Purpose/objectives: For patients undergoing neoadjuvant chemotherapy (NAC), many clinical factors were identified to be associated with failure. Yet, for patients achieving pathologic complete response (pCR), it remains unknown what factors are associated with any subsequent failures. Our goal is to assess the patterns and predictors of locoregional failure (LRF), distant failure (DF), and invasive disease-free survival (IDFS) post-NAC, with a particular focus on those who achieved pCR.
Methods/materials: Between 2000 and 2021, we retrospectively reviewed 1115 consecutive patients in a single-institution database following NAC. Multivariable analysis was performed using the Cox proportional hazards model to identify the independent predictors of LRF, DF, and IDFS for the entire cohort and stratified by type of breast surgery. A univariable analysis was conducted to ascertain the independent predictors of any failure (IDFS) among patients who achieved pCR in both the breast and axilla.

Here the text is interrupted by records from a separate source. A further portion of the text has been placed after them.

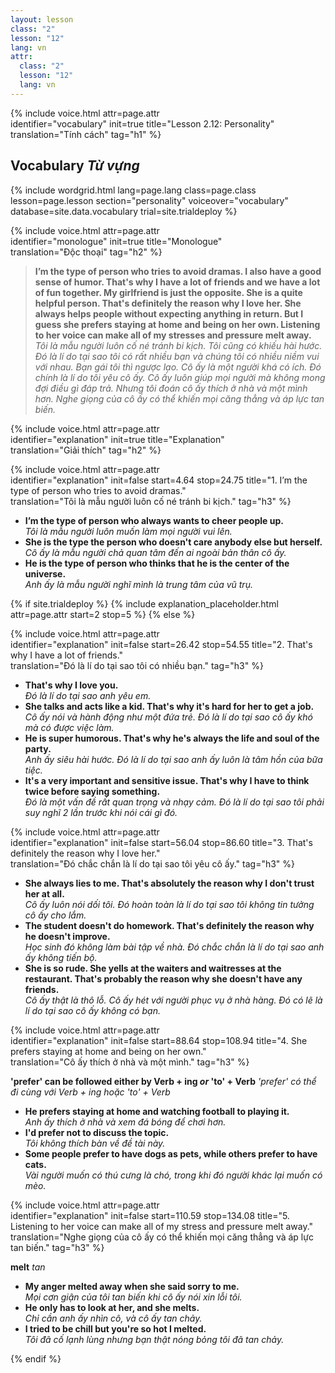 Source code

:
 ```yaml
---
layout: lesson
class: "2"
lesson: "12"	
lang: vn
attr:
  class: "2"
  lesson: "12"
  lang: vn
---
```


{%  include voice.html attr=page.attr  
	identifier="vocabulary"  init=true
	title="Lesson 2.12: Personality"        
	translation="Tính cách"
    tag="h1" %}

## Vocabulary   *Từ vựng*

{% include wordgrid.html lang=page.lang
    class=page.class 
    lesson=page.lesson 
    section="personality"
    voiceover="vocabulary"
    database=site.data.vocabulary 
    trial=site.trialdeploy %}

{%  include voice.html attr=page.attr  
	identifier="monologue"  init=true
	title="Monologue"        
	translation="Độc thoại"
    tag="h2" %}

> **I’m the type of person who tries to avoid dramas. I also have a good sense of humor. That's why I have a lot of friends and we have a lot of fun together. My girlfriend is just the opposite. She is a quite helpful person. That's definitely the reason why I love her. She always helps people without expecting anything in return. But I guess she prefers staying at home and being on her own. Listening to her voice can make all of my stresses and pressure melt away.**   
*Tôi là mẫu người luôn cố né tránh bi kịch. Tôi cũng có khiếu hài hước. Đó là lí do tại sao tôi có rất nhiều bạn và chúng tôi có nhiều niềm vui với nhau. Bạn gái tôi thì ngược lạo. Cô ấy là một người khá có ích. Đó chính là lí do tôi yêu cô ấy. Cô ấy luôn giúp mọi người mà không mong đợi điều gì đáp trả. Nhưng tôi đoán cô ấy thích ở nhà và một mình hơn. Nghe giọng của cô ấy có thể khiến mọi căng thẳng và áp lực tan biến.*     
 
{%  include voice.html attr=page.attr  
	identifier="explanation"  init=true
	title="Explanation"        
	translation="Giải thích"
    tag="h2" %} 

{%  include voice.html attr=page.attr  
	identifier="explanation"  init=false start=4.64 stop=24.75
	title="1. I’m the type of person who tries to avoid dramas."        
	translation="Tôi là mẫu người luôn cố né tránh bi kịch."
    tag="h3" %}

- **I’m the type of person who always wants to cheer people up.**  
*Tôi là mẫu người luôn muốn làm mọi người vui lên.*    
- **She is the type the person who doesn't care anybody else but herself.**  
*Cô ấy là mẫu người chả quan tâm đến ai ngoài bản thân cô ấy.*   
- **He is the type of person who thinks that he is the center of the universe.**   
*Anh ấy là mẫu người nghĩ mình là trung tâm của vũ trụ.*    

{% if site.trialdeploy %}
	{% include explanation_placeholder.html  attr=page.attr     start=2 stop=5 %}
	{% else %}


{%  include voice.html attr=page.attr  
	identifier="explanation"  init=false start=26.42 stop=54.55
	title="2. That's why I have a lot of friends."        
	translation="Đó là lí do tại sao tôi có nhiều bạn."
    tag="h3" %}

- **That's why I love you.**  
*Đó là lí do tại sao anh yêu em.*    
- **She talks and acts like a kid. That's why it's hard for her to get a job.**  
*Cô ấy nói và hành động như một đứa trẻ. Đó là lí do tại sao cô ấy khó mà có được việc làm.*    
- **He is super humorous. That's why he's always the life and soul of the party.**  
*Anh ấy siêu hài hước. Đó là lí do tại sao anh ấy luôn là tâm hồn của bữa tiệc.*    
- **It's a very important and sensitive issue. That's why I have to think twice before saying something.**  
*Đó là một vấn đề rất quan trọng và nhạy cảm. Đó là lí do tại sao tôi phải suy nghĩ 2 lần trước khi nói cái gì đó.*    

{%  include voice.html attr=page.attr  
	identifier="explanation"  init=false start=56.04 stop=86.60
	title="3. That's definitely the reason why I love her."        
	translation="Đó chắc chắn là lí do tại sao tôi yêu cô ấy."
    tag="h3" %}

- **She always lies to me. That's absolutely the reason why I don't trust her at all.**  
*Cô ấy luôn nói dối tôi. Đó hoàn toàn là lí do tại sao tôi không tin tưởng cô ấy cho lắm.*    
- **The student doesn't do homework. That's definitely the reason why he doesn't improve.**  
*Học sinh đó không làm bài tập về nhà. Đó chắc chắn là lí do tại sao anh ấy không tiến bộ.*    
- **She is so rude. She yells at the waiters and waitresses at the restaurant. That's probably the reason why she doesn't have any friends.**  
*Cô ấy thật là thô lỗ. Cô ấy hét với người phục vụ ở nhà hàng. Đó có lẽ là lí do tại sao cô ấy không có bạn.*   

{%  include voice.html attr=page.attr  
	identifier="explanation"  init=false start=88.64 stop=108.94
	title="4. She prefers staying at home and being on her own."        
	translation="Cô ấy thích ở nhà và một mình."
    tag="h3" %}

**'prefer' can be followed either by Verb + ing *or* 'to' + Verb**   *'prefer' có thể đi cùng với Verb + ing hoặc 'to' + Verb*

- **He prefers staying at home and watching football to playing it.**  
*Anh ấy thích ở nhà và xem đá bóng để chơi hơn.*    
- **I'd prefer not to discuss the topic.**  
*Tôi không thích bàn về đề tài này.*   
- **Some people prefer to have dogs as pets, while others prefer to have cats.**  
*Vài người muốn có thú cưng là chó, trong khi đó người khác lại muốn có mèo.*     

{%  include voice.html attr=page.attr  
	identifier="explanation"  init=false start=110.59 stop=134.08
	title="5. Listening to her voice can make all of my stress and pressure melt away."        
	translation="Nghe giọng của cô ấy có thể khiến mọi căng thẳng và áp lực tan biến."
    tag="h3" %}

**melt**   *tan*

- **My anger melted away when she said sorry to me.**  
*Mọi cơn giận của tôi tan biến khi cô ấy nói xin lỗi tôi.*    
- **He only has to look at her, and she melts.**  
*Chỉ cần anh ấy nhìn cô, và cô ấy tan chảy.*    
- **I tried to be chill but you're so hot I melted.**  
*Tôi đã cố lạnh lùng nhưng bạn thật nóng bỏng tôi đã tan chảy.*   


{% endif %}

Results: The median follow-up was 8.0 years [interquartile range: 4.1-12.4 years]. For the entire cohort, the 15-year cumulative incidence rates were 9.7% for LRF and 27.4% for DF, and the 15 year IDFS was 69.6%. The 15-year IDFS rates were 73.6% and 67.2% in breast-conserving surgery (BCS) and mastectomy cohorts, respectively (HR = 0.76, p = 0.03). On multivariable analysis, we found that LVI, ECE, number of malignant LNs post-NAC, triple-negative disease (TNBC), and tumor size were associated with IDFS for mastectomy patients, while achieving pCR in the breast was associated with a decreased risk for any failure. For BCS patients, the number of malignant LNs post-NAC, and TNBC were associated with IDFS, while achieving pCR in the axilla was associated with a decreased risk for any failure. On univariable analysis, we found that cT3-4 vs. cT1-2 pre-NAC was significantly associated with inferior IDFS among patients who achieved pCR in both the breast and axilla (n = 209). Patients with cN0 pre-NAC had a lower, albeit non-significant, risk of IDFS events. In patients with cN-positive disease pre-NAC who achieved pCR in both the breast and axilla (n = 117), RNI or PMRT (n = 95) did not significantly impact IDFS compared to those without RNI or PMRT (n = 22), with a median time to IDFS post-pCR of 7.1 years vs. 7.8 years, respectively.
Conclusion: We identified predictors of failure in this cohort, including among patients who achieved pCR. The median time to failure after pCR is around 7 years with or without adjuvant RNI/PMRT, highlighting the need to wait for mature results from the B51 trial and warranting further follow-up.